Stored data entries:
○ ○ ○ ○
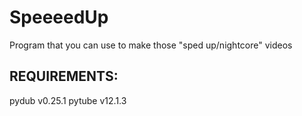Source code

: # SpeeeedUp
Program that you can use to make those "sped up/nightcore" videos

## REQUIREMENTS:
pydub v0.25.1
pytube v12.1.3
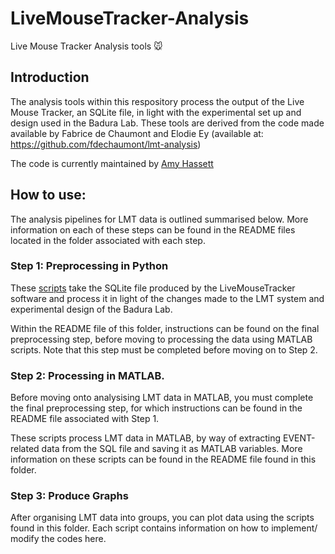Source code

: # LiveMouseTracker-Analysis

Live Mouse Tracker Analysis tools :mouse:

## Introduction

The analysis tools within this respository process the output of the Live Mouse Tracker, an SQLite file, in light with the experimental set up and design used in the Badura Lab.
These tools are derived from the code made available by Fabrice de Chaumont and Elodie Ey (available at: https://github.com/fdechaumont/lmt-analysis)

The code is currently maintained by [Amy Hassett](https://github.com/AmyRHassett)

## How to use:

The analysis pipelines for LMT data is outlined summarised below. More information on each of these steps can be found in the README files located in the folder associated with each step.

### Step 1: Preprocessing in Python
These [scripts](https://github.com/BaduraLab/LiveMouseTracker-Analysis/tree/main/Step%201:%20Preprocessing%20SQLite%20Database) take the SQLite file produced by the LiveMouseTracker software and process it in light of the changes made to the LMT system and experimental design of the Badura Lab.

Within the README file of this folder, instructions can be found on the final preprocessing step, before moving to processing the data using MATLAB scripts. Note that this step must be completed before moving on to Step 2.

### Step 2: Processing in MATLAB.
Before moving onto analysising LMT data in MATLAB, you must complete the final preprocessing step, for which instructions can be found in the README file associated with Step 1.

These scripts process LMT data in MATLAB, by way of extracting EVENT-related data from the SQL file and saving it as MATLAB variables. More information on these scripts can be found in the README file found in this folder.

### Step 3: Produce Graphs
After organising LMT data into groups, you can plot data using the scripts found in this folder. Each script contains information on how to implement/ modify the codes here.
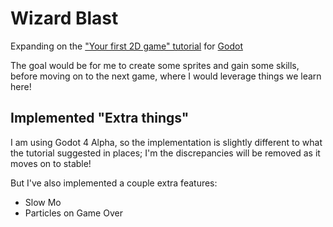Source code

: # Wizard Blast

Expanding on the ["Your first 2D game" tutorial](https://docs.godotengine.org/en/latest/getting_started/first_2d_game/index.html) for [Godot](https://godotengine.org/)

The goal would be for me to create some sprites and gain some skills, before moving on to the next game, where I would leverage things we learn here!

## Implemented "Extra things"

I am using Godot 4 Alpha, so the implementation is slightly different to what the tutorial suggested in places; I'm the discrepancies will be removed as it moves on to stable!

But I've also implemented a couple extra features:

- Slow Mo
- Particles on Game Over
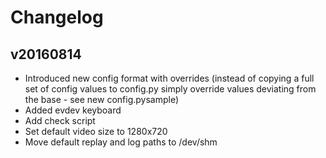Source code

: # Changelog

## v20160814

* Introduced new config format with overrides (instead of copying a full set of config values to config.py simply override values deviating from the base - see new config.pysample)
* Added evdev keyboard
* Add check script
* Set default video size to 1280x720
* Move default replay and log paths to /dev/shm
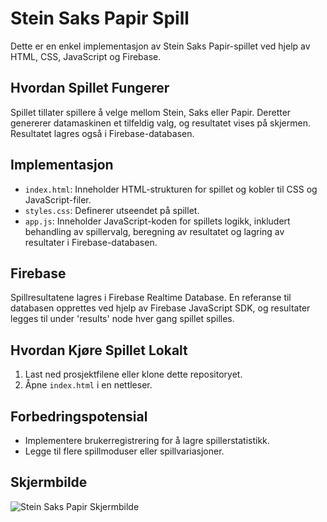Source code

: # Stein Saks Papir Spill

Dette er en enkel implementasjon av Stein Saks Papir-spillet ved hjelp av HTML, CSS, JavaScript og Firebase.

## Hvordan Spillet Fungerer

Spillet tillater spillere å velge mellom Stein, Saks eller Papir. Deretter genererer datamaskinen et tilfeldig valg, og resultatet vises på skjermen. Resultatet lagres også i Firebase-databasen.

## Implementasjon

- `index.html`: Inneholder HTML-strukturen for spillet og kobler til CSS og JavaScript-filer.
- `styles.css`: Definerer utseendet på spillet.
- `app.js`: Inneholder JavaScript-koden for spillets logikk, inkludert behandling av spillervalg, beregning av resultatet og lagring av resultater i Firebase-databasen.

## Firebase

Spillresultatene lagres i Firebase Realtime Database. En referanse til databasen opprettes ved hjelp av Firebase JavaScript SDK, og resultater legges til under 'results' node hver gang spillet spilles.

## Hvordan Kjøre Spillet Lokalt

1. Last ned prosjektfilene eller klone dette repositoryet.
2. Åpne `index.html` i en nettleser.

## Forbedringspotensial

- Implementere brukerregistrering for å lagre spillerstatistikk.
- Legge til flere spillmoduser eller spillvariasjoner.

## Skjermbilde

![Stein Saks Papir Skjermbilde](screenshot.png)
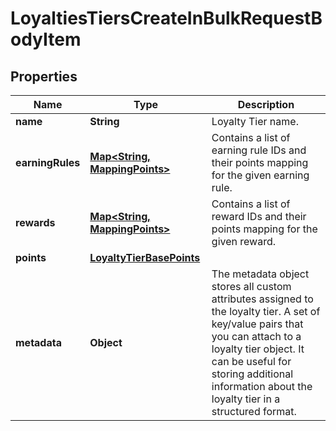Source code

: 

# LoyaltiesTiersCreateInBulkRequestBodyItem


## Properties

| Name | Type | Description |
|------------ | ------------- | ------------- |
|**name** | **String** | Loyalty Tier name. |
|**earningRules** | [**Map&lt;String, MappingPoints&gt;**](MappingPoints.md) | Contains a list of earning rule IDs and their points mapping for the given earning rule. |
|**rewards** | [**Map&lt;String, MappingPoints&gt;**](MappingPoints.md) | Contains a list of reward IDs and their points mapping for the given reward. |
|**points** | [**LoyaltyTierBasePoints**](LoyaltyTierBasePoints.md) |  |
|**metadata** | **Object** | The metadata object stores all custom attributes assigned to the loyalty tier. A set of key/value pairs that you can attach to a loyalty tier object. It can be useful for storing additional information about the loyalty tier in a structured format. |



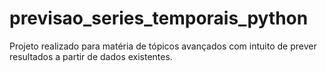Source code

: # previsao_series_temporais_python
Projeto realizado para matéria de tópicos avançados com intuito de prever resultados a partir de dados existentes.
○ ○ ○ ○
## Problem to work on
Scan the entries for the word "list". Report each line that has it.

## Answer space
|**earningRules** | [**Map&lt;String, MappingPoints&gt;**](MappingPoints.md) | Contains a list of earning rule IDs and their points mapping for the given earning rule. |
|**rewards** | [**Map&lt;String, MappingPoints&gt;**](MappingPoints.md) | Contains a list of reward IDs and their points mapping for the given reward. |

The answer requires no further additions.